Confessions of a cheater

I have never been loyal to my partners in my life. Most of my past relationships were pretty toxic. As usual, it starts out great and romantic. Then, their true colours start to show and we realise how incompatible we are with each other. Most people think once they find someone good for them they don’t need to make any more effort in the relationship. This seems to be the case every time. Also, sometimes people get into things without the intention of moving forward or taking the next step. Commitment seems to be the issue.

I used to see myself as a good lover, partner, and girlfriend. But honestly, it’s me who cheats every time. I was young, can’t deny that. I wanted to experience all types of connections and interactions without the obstacle of being committed to someone. I realise now that I myself was not ready for relationships. It was what I really wanted though, to be in one. Probably because I was a true believer in love but the only problem is I don’t see any proof of love in my Life. There wasn’t any good examples around me, growing up. My parents were really bad with their relationships. 

So when I’m in a relationship and I realise the person I’m with is not who they portray to be. I would feel betrayed and disappointed which causes me to look to others and desire for another connection.

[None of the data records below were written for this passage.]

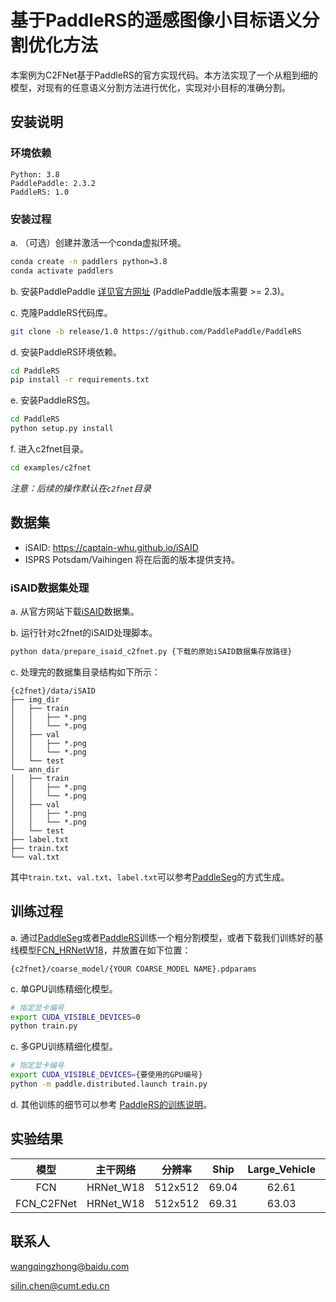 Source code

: # 基于PaddleRS的遥感图像小目标语义分割优化方法
本案例为C2FNet基于PaddleRS的官方实现代码。本方法实现了一个从粗到细的模型，对现有的任意语义分割方法进行优化，实现对小目标的准确分割。

## 安装说明
### 环境依赖
```
Python: 3.8  
PaddlePaddle: 2.3.2
PaddleRS: 1.0
```

### 安装过程

a. （可选）创建并激活一个conda虚拟环境。
```bash
conda create -n paddlers python=3.8
conda activate paddlers
```

b. 安装PaddlePaddle [详见官方网址](https://www.paddlepaddle.org.cn/en/install/quick?docurl=/documentation/docs/en/install/pip/linux-pip_en.html) (PaddlePaddle版本需要 >= 2.3)。

c. 克隆PaddleRS代码库。
```bash
git clone -b release/1.0 https://github.com/PaddlePaddle/PaddleRS
```

d. 安装PaddleRS环境依赖。
```bash
cd PaddleRS
pip install -r requirements.txt
```

e. 安装PaddleRS包。
```bash
cd PaddleRS
python setup.py install
```

f. 进入c2fnet目录。
```bash
cd examples/c2fnet
```

*注意：后续的操作默认在`c2fnet`目录*

## 数据集

+ iSAID: https://captain-whu.github.io/iSAID
+ ISPRS Potsdam/Vaihingen 将在后面的版本提供支持。

### iSAID数据集处理

a. 从官方网站下载[iSAID](https://captain-whu.github.io/iSAID)数据集。

b. 运行针对c2fnet的iSAID处理脚本。

```python
python data/prepare_isaid_c2fnet.py {下载的原始iSAID数据集存放路径}
```

c. 处理完的数据集目录结构如下所示：

```
{c2fnet}/data/iSAID
├── img_dir
│   ├── train
│   │   ├── *.png
│   │   └── *.png
│   ├── val
│   │   ├── *.png
│   │   └── *.png
│   └── test
└── ann_dir
│   ├── train
│   │   ├── *.png
│   │   └── *.png
│   ├── val
│   │   ├── *.png
│   │   └── *.png
│   └── test
├── label.txt
├── train.txt
└── val.txt
```

其中`train.txt`、`val.txt`、`label.txt`可以参考[PaddleSeg](https://github.com/PaddlePaddle/PaddleSeg/blob/release/2.6/docs/data/marker/marker_cn.md)的方式生成。

## 训练过程

a. 通过[PaddleSeg](https://github.com/PaddlePaddle/PaddleSeg)或者[PaddleRS](https://github.com/PaddlePaddle/PaddleRS/tree/release/1.0/tutorials/train)训练一个粗分割模型，或者下载我们训练好的基线模型[FCN_HRNetW18](https://paddlers.bj.bcebos.com/pretrained/seg/isaid/weights/fcn_hrnet_isaid.pdparams)，并放置在如下位置：

```
{c2fnet}/coarse_model/{YOUR COARSE_MODEL NAME}.pdparams
```

c. 单GPU训练精细化模型。
```bash
# 指定显卡编号
export CUDA_VISIBLE_DEVICES=0
python train.py
```

c. 多GPU训练精细化模型。
```bash
# 指定显卡编号
export CUDA_VISIBLE_DEVICES={要使用的GPU编号}
python -m paddle.distributed.launch train.py
```

d. 其他训练的细节可以参考 [PaddleRS的训练说明](/tutorials/train/README.md)。

## 实验结果

| 模型 | 主干网络 | 分辨率 | Ship | Large_Vehicle | Small_Vehicle | Helicopter | Swimming_Pool |Plane| Harbor | Links |
|:-:|:-:|:-:|:-:|:-:|:-:|:-:|:-:|:-:|:-:|:-:|
|FCN       |HRNet_W18|512x512|69.04|62.61|48.75|23.14|44.99|83.35|58.61|[model](https://paddlers.bj.bcebos.com/pretrained/seg/isaid/weights/fcn_hrnet_isaid.pdparams)|
|FCN_C2FNet|HRNet_W18|512x512|69.31|63.03|50.90|23.53|45.93|83.82|59.62|[model](https://paddlers.bj.bcebos.com/pretrained/seg/isaid/weights/c2fnet_fcn_hrnet_isaid.pdparams)|

## 联系人

wangqingzhong@baidu.com

silin.chen@cumt.edu.cn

I guess when they start to treat me differently or start to show interest in other people it’s like they’ve broken their promise and and so I’ll break their trust by cheating. I know the right thing to do was to end the relationship but at the time I wasn’t strong enough. I wanted to keep trying and communicate but it failed because they were not interested in talking about it or refused to do what it takes to make it work.

There are two people in a relationship and it takes 2 to make it work. I tend to become depressed when my partner starts to show that she doesn’t appreciate me or stops paying attention to me. Most times, I cheat because I just want to forget. I just want to get lost and not feel my pain. My therapist says me cheating is the same as me breaking something when I’m upset. I never really saw it as me reacting to a situation. Always thought it’s just who I am and that I’m just broken that way. 

Since then I’ve been trying to understand myself better. I look inwards and sometimes have conversations with myself. What do I truly want? After all, everyone deserves love and affection. Loyalty is hard to come by but it is such an important value. Ending a relationship because it has stopped working takes a lot of courage and strength. When in a relationship, how do we stay strong and fight against any temptations that come to us in life?